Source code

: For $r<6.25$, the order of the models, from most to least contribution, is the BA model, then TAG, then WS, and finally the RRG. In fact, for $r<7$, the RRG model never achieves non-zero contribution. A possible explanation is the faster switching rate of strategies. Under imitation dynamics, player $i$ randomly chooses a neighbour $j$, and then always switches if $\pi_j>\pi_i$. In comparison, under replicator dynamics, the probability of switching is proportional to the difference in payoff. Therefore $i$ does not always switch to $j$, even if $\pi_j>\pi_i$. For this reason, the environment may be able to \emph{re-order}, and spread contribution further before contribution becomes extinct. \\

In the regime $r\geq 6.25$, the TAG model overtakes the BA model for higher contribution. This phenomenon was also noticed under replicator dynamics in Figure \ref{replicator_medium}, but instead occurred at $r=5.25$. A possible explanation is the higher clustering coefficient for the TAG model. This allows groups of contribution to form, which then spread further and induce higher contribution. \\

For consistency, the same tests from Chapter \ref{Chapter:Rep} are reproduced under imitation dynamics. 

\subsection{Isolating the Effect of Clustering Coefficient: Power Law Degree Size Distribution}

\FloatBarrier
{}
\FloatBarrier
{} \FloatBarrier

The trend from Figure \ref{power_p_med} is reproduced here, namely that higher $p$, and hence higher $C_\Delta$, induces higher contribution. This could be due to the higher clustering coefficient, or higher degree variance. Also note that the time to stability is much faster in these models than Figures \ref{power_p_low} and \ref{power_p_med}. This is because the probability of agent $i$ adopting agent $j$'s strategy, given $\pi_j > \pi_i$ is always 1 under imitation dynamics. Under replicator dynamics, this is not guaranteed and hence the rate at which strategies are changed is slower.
+--
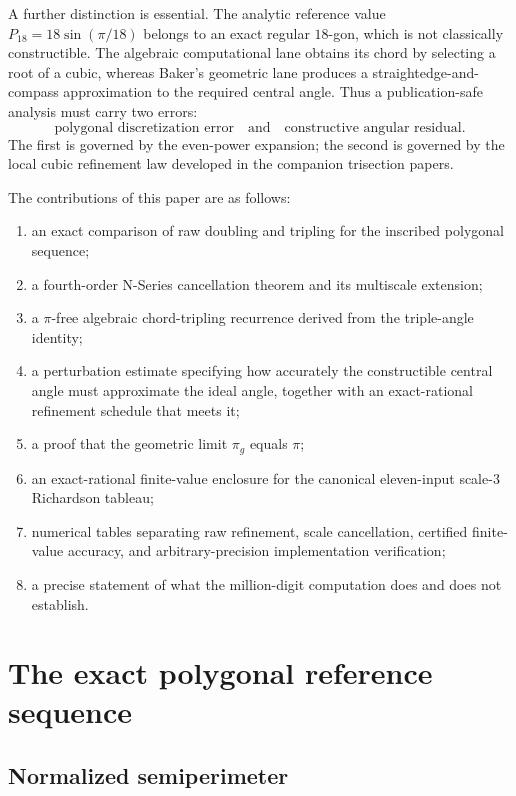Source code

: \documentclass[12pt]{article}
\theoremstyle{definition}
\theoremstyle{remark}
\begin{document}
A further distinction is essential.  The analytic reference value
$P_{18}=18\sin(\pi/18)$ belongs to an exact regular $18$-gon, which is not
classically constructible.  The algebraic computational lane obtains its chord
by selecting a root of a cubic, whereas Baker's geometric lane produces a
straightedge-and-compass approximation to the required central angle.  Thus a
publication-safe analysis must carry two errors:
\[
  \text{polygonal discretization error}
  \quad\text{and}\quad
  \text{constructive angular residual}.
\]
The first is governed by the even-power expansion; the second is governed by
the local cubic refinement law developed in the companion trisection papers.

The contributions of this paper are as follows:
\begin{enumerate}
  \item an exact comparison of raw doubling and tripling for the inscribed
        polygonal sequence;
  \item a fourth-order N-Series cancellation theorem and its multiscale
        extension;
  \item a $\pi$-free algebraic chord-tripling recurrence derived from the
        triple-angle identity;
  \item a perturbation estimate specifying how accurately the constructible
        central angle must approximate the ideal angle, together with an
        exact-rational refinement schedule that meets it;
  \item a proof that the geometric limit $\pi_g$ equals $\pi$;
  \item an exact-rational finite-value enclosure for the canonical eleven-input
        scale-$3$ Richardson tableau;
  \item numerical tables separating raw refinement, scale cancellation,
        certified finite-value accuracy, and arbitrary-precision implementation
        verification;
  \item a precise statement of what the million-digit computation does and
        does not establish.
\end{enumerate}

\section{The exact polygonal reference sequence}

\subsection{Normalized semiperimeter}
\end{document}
+--
* Prompt *
Copy the stretch of the records above that runs from the line with "The first is" through the line with "the canonical eleven-input". Both end lines belong in the copy, and nothing else does.

* Problem solution *
The first is governed by the even-power expansion; the second is governed by
the local cubic refinement law developed in the companion trisection papers.

The contributions of this paper are as follows:
\begin{enumerate}
  \item an exact comparison of raw doubling and tripling for the inscribed
        polygonal sequence;
  \item a fourth-order N-Series cancellation theorem and its multiscale
        extension;
  \item a $\pi$-free algebraic chord-tripling recurrence derived from the
        triple-angle identity;
  \item a perturbation estimate specifying how accurately the constructible
        central angle must approximate the ideal angle, together with an
        exact-rational refinement schedule that meets it;
  \item a proof that the geometric limit $\pi_g$ equals $\pi$;
  \item an exact-rational finite-value enclosure for the canonical eleven-input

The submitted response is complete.